- _SUPPLIED DATA_:

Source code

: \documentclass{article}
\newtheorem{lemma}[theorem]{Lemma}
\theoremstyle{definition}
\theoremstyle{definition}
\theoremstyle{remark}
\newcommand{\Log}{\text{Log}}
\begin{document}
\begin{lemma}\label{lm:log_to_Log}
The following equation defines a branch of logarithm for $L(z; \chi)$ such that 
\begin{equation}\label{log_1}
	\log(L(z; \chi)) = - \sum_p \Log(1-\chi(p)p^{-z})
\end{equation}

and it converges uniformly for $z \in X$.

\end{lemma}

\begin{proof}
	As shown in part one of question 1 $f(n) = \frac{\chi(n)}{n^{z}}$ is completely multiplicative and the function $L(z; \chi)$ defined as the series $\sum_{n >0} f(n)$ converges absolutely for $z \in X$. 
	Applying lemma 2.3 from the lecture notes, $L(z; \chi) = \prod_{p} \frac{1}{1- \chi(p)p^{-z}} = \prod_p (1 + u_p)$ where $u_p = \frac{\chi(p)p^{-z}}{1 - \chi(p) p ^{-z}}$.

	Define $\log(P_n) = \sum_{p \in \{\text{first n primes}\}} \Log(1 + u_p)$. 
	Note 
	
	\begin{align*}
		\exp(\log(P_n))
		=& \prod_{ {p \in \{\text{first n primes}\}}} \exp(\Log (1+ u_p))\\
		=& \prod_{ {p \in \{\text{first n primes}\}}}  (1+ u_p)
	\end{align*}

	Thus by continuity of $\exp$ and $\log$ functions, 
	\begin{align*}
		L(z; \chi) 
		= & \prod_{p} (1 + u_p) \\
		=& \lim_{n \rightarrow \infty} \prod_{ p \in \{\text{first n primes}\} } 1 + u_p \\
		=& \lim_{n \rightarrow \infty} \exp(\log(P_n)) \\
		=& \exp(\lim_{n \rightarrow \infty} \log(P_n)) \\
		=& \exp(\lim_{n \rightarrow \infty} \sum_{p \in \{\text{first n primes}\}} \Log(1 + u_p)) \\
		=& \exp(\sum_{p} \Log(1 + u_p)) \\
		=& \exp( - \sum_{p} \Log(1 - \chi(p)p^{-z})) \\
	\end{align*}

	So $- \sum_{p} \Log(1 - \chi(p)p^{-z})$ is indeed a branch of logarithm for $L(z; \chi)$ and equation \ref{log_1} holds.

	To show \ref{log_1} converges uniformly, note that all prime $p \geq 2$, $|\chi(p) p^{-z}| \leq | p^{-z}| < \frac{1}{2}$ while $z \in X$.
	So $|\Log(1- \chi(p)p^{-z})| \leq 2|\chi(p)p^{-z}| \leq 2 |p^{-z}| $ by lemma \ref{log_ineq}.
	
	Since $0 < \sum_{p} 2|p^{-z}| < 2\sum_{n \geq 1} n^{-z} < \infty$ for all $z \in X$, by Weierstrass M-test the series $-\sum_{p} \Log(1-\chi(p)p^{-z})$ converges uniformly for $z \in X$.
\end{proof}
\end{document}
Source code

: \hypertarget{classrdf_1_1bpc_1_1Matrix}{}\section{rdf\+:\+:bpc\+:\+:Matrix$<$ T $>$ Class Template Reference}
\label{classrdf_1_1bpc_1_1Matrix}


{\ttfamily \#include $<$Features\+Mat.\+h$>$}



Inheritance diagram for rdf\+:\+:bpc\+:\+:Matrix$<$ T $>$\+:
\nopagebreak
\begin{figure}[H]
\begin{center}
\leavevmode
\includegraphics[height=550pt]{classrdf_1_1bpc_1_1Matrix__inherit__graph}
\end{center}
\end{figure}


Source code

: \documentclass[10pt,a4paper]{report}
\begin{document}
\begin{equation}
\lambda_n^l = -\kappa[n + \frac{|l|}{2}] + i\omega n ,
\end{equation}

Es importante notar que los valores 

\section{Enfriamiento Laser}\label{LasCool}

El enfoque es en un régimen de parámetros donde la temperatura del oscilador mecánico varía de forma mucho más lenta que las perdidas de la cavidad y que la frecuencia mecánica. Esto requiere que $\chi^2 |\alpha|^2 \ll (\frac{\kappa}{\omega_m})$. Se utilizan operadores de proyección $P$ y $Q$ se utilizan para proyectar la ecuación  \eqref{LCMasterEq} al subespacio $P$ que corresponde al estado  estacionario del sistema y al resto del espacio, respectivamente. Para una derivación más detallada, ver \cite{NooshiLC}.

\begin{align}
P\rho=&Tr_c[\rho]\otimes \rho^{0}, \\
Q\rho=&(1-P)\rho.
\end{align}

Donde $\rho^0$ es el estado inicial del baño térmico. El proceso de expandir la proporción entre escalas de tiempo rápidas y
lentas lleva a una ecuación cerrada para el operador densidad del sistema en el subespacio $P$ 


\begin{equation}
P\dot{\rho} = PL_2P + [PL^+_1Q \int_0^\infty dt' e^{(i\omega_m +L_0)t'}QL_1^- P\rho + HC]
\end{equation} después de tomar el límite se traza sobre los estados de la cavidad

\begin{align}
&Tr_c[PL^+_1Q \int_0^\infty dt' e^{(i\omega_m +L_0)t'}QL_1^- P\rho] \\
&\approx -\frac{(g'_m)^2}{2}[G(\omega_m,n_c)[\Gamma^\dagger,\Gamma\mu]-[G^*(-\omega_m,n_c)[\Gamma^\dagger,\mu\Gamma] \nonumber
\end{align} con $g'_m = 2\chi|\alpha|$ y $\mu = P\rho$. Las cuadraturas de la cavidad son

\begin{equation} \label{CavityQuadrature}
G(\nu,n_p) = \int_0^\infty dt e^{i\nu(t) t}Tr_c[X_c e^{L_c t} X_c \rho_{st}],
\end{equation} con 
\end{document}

- _ACTIVITY_: For the word "equation", count the lines in the records that contain it. Give the number and no other words.

- _WRITTEN ANSWER_: 10